---- RECORDS FOR THIS TASK
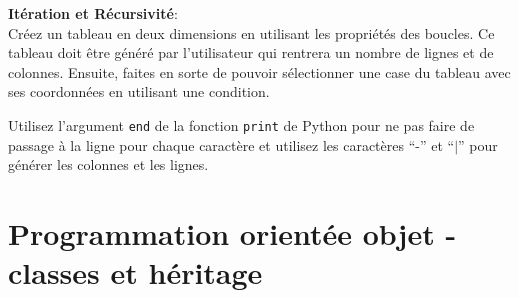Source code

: \begin{Exercice}[15 minutes] \textbf{Itération et Récursivité}:\\
    Créez un tableau en deux dimensions en utilisant les propriétés des boucles. Ce tableau doit être généré par l’utilisateur qui rentrera un nombre de lignes et de colonnes. 
    Ensuite, faites en sorte de pouvoir sélectionner une case du tableau avec ses coordonnées en utilisant une condition. 
    \begin{conseil}
        Utilisez l'argument \lstinline{end} de la fonction \lstinline{print} de Python pour ne pas faire de passage à la ligne pour chaque caractère et utilisez les caractères “-” et “$|$” pour générer les colonnes et les lignes.
    \end{conseil}

    \begin{solution}
        
    \end{solution}
\end{Exercice}

\section{Programmation orientée objet - classes et héritage}

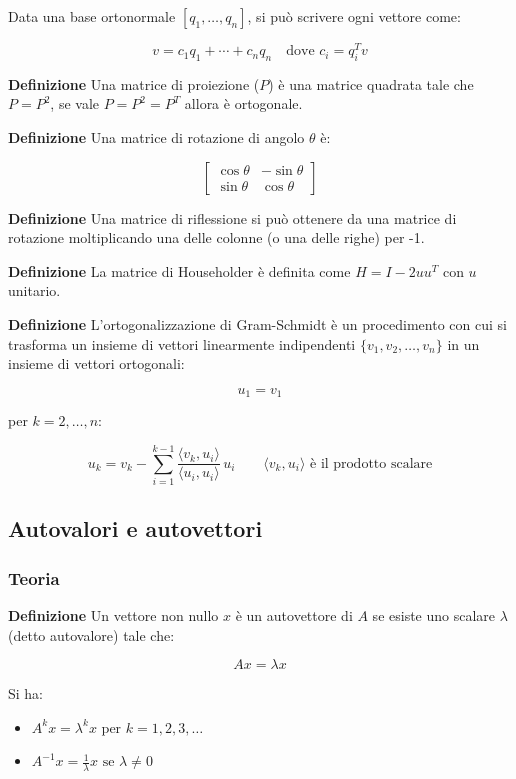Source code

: \documentclass{article}
\newcommand{\df}{\noindent\textbf{Definizione} }
\begin{document}
Data una base ortonormale $[q_1,\ldots,q_n]$, si può scrivere ogni vettore come:

\[
v=c_1q_1+\cdots+c_nq_n\quad \text{dove }c_i=q_i^Tv
\]\newline

\df Una matrice di proiezione ($P$) è una matrice quadrata tale che $P=P^2$, se vale $P=P^2=P^T$ allora è ortogonale.\newline

\df Una matrice di rotazione di angolo $\theta$ è:

\[
\begin{bmatrix}
\cos\theta & -\sin\theta\\
\sin\theta & \cos\theta
\end{bmatrix}
\]\newline

\df Una matrice di riflessione si può ottenere da una matrice di rotazione moltiplicando una delle colonne (o una delle righe) per -1.\newline

\df La matrice di Householder è definita come $H = I - 2uu^T$ con $u$ unitario.\newline

\df L'ortogonalizzazione di Gram-Schmidt è un procedimento con cui si trasforma un insieme di vettori linearmente indipendenti $\{v_1, v_2, \dots, v_n\}$ in un insieme di vettori ortogonali:

\[
u_1 = v_1
\]

per $k = 2, \dots, n$:

\[
u_k = v_k - \sum_{i=1}^{k-1} \frac{\langle v_k, u_i \rangle}
{\langle u_i, u_i \rangle}
\,u_i\qquad\langle v_k, u_i \rangle\text{ è il prodotto scalare}
\]\newpage

\subsection{Autovalori e autovettori}

\subsubsection{Teoria}

\df Un vettore non nullo $x$ è un autovettore di $A$ se esiste uno scalare $\lambda$ (detto autovalore) tale che:

\[
Ax=\lambda x
\]

Si ha:
\begin{itemize}
    \item $A^kx=\lambda^k x\text{ per }k=1,2,3,\ldots$
    \item $A^{-1}x=\frac{1}{\lambda}x \text{ se }\lambda\neq0$\newline
\end{itemize}
\end{document}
--------
INSTRUCTIONS FOR THE TASK:
Return the records above exactly as written, but without any of the pictures.

SOLUTION TO THIS PROBLEM:
Source code

: \begin{Exercice}[15 minutes] \textbf{Itération et Récursivité}:\\
    Créez un tableau en deux dimensions en utilisant les propriétés des boucles. Ce tableau doit être généré par l’utilisateur qui rentrera un nombre de lignes et de colonnes. 
    Ensuite, faites en sorte de pouvoir sélectionner une case du tableau avec ses coordonnées en utilisant une condition. 
    \begin{conseil}
        Utilisez l'argument \lstinline{end} de la fonction \lstinline{print} de Python pour ne pas faire de passage à la ligne pour chaque caractère et utilisez les caractères “-” et “$|$” pour générer les colonnes et les lignes.
    \end{conseil}

    \begin{solution}
        
    \end{solution}
\end{Exercice}

\section{Programmation orientée objet - classes et héritage}

Source code

: \documentclass{article}
\newcommand{\df}{\noindent\textbf{Definizione} }
\begin{document}
Data una base ortonormale $[q_1,\ldots,q_n]$, si può scrivere ogni vettore come:

\[
v=c_1q_1+\cdots+c_nq_n\quad \text{dove }c_i=q_i^Tv
\]\newline

\df Una matrice di proiezione ($P$) è una matrice quadrata tale che $P=P^2$, se vale $P=P^2=P^T$ allora è ortogonale.\newline

\df Una matrice di rotazione di angolo $\theta$ è:

\[
\begin{bmatrix}
\cos\theta & -\sin\theta\\
\sin\theta & \cos\theta
\end{bmatrix}
\]\newline

\df Una matrice di riflessione si può ottenere da una matrice di rotazione moltiplicando una delle colonne (o una delle righe) per -1.\newline

\df La matrice di Householder è definita come $H = I - 2uu^T$ con $u$ unitario.\newline

\df L'ortogonalizzazione di Gram-Schmidt è un procedimento con cui si trasforma un insieme di vettori linearmente indipendenti $\{v_1, v_2, \dots, v_n\}$ in un insieme di vettori ortogonali:

\[
u_1 = v_1
\]

per $k = 2, \dots, n$:

\[
u_k = v_k - \sum_{i=1}^{k-1} \frac{\langle v_k, u_i \rangle}
{\langle u_i, u_i \rangle}
\,u_i\qquad\langle v_k, u_i \rangle\text{ è il prodotto scalare}
\]\newpage

\subsection{Autovalori e autovettori}

\subsubsection{Teoria}

\df Un vettore non nullo $x$ è un autovettore di $A$ se esiste uno scalare $\lambda$ (detto autovalore) tale che:

\[
Ax=\lambda x
\]

Si ha:
\begin{itemize}
    \item $A^kx=\lambda^k x\text{ per }k=1,2,3,\ldots$
    \item $A^{-1}x=\frac{1}{\lambda}x \text{ se }\lambda\neq0$\newline
\end{itemize}
\end{document}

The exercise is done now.